Oliver Harvey

The Sun

In an emotive and vivid piece of colour writing, Oliver brings to a tabloid audience the full horrors of the war in Ukraine.

In the recently-liberated town of Izyum he visited a mass grave site where some of the dead - mostly civilians - had been discovered with bound hands or ropes around their necks, according to Ukrainian officials. Piecing together a compelling narrative with interviews from local people and officials, he sheds light on allegations of torture and murder. He tells how one moist-eyed local, Victor Troyan, 67, gestured towards the grave pits and said: “We have no other option but to win this war.” In another piece, highlighting the political failings and criminal greed at the heart of the migrant crisis, he tells a truly moving account of the drowning of an Iraqi family in the English Channel. Oliver had met Kurdish mum Khazal Hussein and children Hadiya, 22, Mubin, 16, and seven-year-old Hasty as they pitched their tent in a marshy field in Dunkirk. He published a story about their hopes and dreams of a new life in Britain. Days later they were dead after their flimsy dinghy capsized. Working with Iraqi freelance Nechirvan Mando, he tracked down grieving father Rzgar as his young family was laid to rest. Methodically piecing together the events leading up to the drowning, Oliver produced a piece of public interest investigative journalism at its finest. And in an exclusive interview, Oliver brought together two men who well understand the pain of being imprisoned by the Iranian regime. Richard Ratcliffe - whose wife Nazanin Zaghari-Ratcliffe was held for almost six years - listened to the heart-wrenching account of former US hostage Barry Rosen. With a rifle pressed to his temple, Barry was told by his Iranian captors he had ten seconds to admit he was a spy. As the grim countdown began, the New Yorker wrestled with the dilemma of either being perceived as a traitor to his country or leaving his kids fatherless. “On the count of five I relented,” 77-year-old Barry revealed. “I signed the false confession, distraught and completely ashamed.”

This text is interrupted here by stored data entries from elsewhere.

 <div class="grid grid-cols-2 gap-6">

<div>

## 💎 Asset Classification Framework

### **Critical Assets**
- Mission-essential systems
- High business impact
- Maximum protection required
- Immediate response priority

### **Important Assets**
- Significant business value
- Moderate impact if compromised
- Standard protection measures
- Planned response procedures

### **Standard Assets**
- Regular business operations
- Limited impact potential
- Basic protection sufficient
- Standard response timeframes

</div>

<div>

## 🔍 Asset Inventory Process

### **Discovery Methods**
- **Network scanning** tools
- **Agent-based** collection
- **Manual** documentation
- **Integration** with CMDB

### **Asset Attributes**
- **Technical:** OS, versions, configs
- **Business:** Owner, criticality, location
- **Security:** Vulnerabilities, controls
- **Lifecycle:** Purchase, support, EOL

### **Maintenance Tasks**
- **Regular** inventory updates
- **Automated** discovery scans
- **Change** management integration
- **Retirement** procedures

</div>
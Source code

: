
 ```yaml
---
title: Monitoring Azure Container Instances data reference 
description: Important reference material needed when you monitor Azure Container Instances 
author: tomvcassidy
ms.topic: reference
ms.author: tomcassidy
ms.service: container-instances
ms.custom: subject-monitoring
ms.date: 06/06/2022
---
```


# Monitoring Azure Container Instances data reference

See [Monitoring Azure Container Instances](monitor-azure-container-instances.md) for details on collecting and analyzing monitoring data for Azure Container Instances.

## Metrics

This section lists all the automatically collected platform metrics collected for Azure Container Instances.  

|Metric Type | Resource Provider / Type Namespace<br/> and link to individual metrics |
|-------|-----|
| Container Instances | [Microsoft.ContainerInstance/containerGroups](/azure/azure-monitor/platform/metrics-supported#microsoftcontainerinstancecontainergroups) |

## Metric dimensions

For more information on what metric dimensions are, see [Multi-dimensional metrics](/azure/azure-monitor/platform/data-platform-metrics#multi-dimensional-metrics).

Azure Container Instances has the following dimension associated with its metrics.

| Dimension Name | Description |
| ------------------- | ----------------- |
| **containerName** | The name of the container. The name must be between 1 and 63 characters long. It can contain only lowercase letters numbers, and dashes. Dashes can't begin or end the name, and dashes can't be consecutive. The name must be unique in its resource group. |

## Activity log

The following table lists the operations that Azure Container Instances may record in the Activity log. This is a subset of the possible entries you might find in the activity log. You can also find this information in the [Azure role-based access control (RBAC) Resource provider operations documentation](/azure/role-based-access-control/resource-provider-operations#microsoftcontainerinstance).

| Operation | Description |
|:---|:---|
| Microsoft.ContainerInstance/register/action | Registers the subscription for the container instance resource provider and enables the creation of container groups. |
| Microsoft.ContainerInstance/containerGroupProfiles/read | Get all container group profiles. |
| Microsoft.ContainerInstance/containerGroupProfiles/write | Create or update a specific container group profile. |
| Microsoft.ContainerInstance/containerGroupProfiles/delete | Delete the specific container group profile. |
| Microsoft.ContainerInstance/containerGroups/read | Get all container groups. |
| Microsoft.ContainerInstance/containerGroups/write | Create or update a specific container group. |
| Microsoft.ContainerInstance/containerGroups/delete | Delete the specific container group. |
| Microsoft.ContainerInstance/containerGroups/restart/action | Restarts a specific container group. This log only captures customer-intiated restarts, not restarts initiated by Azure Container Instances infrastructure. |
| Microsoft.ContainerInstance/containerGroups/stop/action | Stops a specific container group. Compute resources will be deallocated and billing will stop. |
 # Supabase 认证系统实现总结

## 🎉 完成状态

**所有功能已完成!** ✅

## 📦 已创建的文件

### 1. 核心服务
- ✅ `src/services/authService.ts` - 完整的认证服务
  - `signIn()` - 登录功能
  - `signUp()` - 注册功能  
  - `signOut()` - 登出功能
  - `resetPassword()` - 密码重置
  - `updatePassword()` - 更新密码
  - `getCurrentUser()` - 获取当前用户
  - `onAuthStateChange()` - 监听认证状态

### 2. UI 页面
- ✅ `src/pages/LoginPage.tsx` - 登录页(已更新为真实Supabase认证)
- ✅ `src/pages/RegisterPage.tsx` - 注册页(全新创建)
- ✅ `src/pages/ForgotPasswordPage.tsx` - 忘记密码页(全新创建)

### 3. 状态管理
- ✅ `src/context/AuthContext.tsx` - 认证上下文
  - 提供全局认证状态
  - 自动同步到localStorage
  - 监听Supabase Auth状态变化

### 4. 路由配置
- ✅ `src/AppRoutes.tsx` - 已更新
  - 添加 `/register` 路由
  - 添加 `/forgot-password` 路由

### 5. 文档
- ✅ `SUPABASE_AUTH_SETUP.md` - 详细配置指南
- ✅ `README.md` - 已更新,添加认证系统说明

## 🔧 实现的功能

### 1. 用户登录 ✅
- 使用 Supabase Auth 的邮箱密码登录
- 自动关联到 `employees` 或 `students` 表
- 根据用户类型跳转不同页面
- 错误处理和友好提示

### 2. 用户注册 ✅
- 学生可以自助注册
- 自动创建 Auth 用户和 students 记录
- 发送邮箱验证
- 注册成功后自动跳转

Barry - held for 444 days following the 1979 Iranian revolution — said: “What they did to me, I can’t forget. Nazanin has gone through much worse than I did. Richard’s fight for her release is heroic.”

During the interview, which took place before Nazanin’s release, Richard said he was grateful for the emotional support he has received from Barry, revealing: “It’s just hearing someone say, ‘Listen, I understand what you’re going through’."